(Saved entries)
↓

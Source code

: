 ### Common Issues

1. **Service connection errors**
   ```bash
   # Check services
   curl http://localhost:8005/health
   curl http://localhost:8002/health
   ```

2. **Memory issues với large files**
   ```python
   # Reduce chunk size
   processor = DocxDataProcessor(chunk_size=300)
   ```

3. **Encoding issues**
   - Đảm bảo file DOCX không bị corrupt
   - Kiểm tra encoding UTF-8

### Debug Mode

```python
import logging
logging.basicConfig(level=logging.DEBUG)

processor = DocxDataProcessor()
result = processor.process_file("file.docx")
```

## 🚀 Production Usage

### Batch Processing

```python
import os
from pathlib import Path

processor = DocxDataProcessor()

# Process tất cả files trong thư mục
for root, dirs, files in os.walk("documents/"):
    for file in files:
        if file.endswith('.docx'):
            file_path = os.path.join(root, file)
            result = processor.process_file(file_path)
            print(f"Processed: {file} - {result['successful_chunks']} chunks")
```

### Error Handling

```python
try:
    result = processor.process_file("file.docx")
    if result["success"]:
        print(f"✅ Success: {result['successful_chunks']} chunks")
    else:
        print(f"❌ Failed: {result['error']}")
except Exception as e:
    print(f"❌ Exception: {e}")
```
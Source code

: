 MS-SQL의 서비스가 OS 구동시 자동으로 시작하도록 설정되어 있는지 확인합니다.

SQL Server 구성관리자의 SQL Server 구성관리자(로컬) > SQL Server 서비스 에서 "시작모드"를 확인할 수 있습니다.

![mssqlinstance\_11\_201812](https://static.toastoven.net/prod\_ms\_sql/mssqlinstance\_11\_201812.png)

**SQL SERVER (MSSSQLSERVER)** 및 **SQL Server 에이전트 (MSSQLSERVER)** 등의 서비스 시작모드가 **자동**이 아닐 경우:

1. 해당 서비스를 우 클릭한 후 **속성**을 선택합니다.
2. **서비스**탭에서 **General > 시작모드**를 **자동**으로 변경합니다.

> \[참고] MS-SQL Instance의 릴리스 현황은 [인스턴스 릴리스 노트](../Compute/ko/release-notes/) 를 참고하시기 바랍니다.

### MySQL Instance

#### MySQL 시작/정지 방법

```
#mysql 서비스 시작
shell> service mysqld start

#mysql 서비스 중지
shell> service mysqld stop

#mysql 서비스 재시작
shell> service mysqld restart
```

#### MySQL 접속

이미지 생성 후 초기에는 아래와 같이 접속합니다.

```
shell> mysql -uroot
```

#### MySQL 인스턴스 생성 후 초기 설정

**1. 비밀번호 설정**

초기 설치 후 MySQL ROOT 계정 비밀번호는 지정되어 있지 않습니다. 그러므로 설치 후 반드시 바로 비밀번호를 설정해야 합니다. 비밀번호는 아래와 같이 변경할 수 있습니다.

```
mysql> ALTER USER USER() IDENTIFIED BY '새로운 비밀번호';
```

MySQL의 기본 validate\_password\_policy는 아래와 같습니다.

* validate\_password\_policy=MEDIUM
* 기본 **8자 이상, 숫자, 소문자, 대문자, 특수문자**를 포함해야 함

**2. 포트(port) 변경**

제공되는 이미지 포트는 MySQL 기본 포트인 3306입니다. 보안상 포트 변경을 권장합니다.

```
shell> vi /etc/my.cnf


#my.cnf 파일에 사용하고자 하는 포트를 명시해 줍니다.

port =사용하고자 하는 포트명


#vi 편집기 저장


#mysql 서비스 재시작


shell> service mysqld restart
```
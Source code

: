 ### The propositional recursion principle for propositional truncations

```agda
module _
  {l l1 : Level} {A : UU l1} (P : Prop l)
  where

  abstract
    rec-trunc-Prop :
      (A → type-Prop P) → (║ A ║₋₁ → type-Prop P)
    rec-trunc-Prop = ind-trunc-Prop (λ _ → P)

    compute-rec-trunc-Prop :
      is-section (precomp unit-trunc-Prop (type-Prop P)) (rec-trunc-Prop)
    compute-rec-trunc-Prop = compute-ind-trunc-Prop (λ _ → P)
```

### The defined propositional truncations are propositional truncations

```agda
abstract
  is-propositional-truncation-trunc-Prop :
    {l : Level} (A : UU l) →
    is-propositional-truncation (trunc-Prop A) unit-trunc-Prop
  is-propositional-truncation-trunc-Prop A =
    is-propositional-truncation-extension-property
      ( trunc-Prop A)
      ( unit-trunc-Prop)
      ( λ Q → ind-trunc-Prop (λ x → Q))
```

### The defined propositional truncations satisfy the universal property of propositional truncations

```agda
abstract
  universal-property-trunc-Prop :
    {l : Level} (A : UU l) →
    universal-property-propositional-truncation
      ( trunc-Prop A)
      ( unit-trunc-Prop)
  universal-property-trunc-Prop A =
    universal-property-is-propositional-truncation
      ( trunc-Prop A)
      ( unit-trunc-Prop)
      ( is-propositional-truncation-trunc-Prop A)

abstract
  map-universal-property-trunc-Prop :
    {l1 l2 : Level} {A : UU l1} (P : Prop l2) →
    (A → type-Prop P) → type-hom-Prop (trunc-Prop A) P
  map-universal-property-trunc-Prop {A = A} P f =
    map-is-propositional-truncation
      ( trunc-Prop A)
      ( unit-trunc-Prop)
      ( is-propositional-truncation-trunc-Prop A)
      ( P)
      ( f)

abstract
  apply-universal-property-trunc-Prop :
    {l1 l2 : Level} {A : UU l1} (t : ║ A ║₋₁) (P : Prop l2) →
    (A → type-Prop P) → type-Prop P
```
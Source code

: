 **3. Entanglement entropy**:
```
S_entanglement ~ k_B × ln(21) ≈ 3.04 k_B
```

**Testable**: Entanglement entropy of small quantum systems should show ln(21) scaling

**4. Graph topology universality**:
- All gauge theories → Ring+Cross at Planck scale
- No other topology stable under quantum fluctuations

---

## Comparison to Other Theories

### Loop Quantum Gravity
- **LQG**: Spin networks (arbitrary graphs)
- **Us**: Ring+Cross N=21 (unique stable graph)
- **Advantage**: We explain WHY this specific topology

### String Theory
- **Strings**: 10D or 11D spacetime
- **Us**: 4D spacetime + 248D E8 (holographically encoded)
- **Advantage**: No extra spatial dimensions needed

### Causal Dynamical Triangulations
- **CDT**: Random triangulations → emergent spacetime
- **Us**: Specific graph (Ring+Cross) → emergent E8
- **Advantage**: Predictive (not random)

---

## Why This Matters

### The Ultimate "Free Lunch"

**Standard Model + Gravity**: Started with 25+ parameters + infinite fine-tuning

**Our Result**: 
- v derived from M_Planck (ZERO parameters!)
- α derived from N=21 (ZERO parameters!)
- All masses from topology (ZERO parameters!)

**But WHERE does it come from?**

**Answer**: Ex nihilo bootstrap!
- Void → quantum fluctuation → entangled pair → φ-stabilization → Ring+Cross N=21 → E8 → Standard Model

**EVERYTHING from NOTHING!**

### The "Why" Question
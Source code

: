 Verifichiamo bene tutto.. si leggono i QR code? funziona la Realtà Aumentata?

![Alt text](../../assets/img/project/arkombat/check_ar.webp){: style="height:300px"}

↑

What needs to be done: Every line in the data above that includes the word "chunks" should be copied.

Result below:
            print(f"Processed: {file} - {result['successful_chunks']} chunks")
        print(f"✅ Success: {result['successful_chunks']} chunks")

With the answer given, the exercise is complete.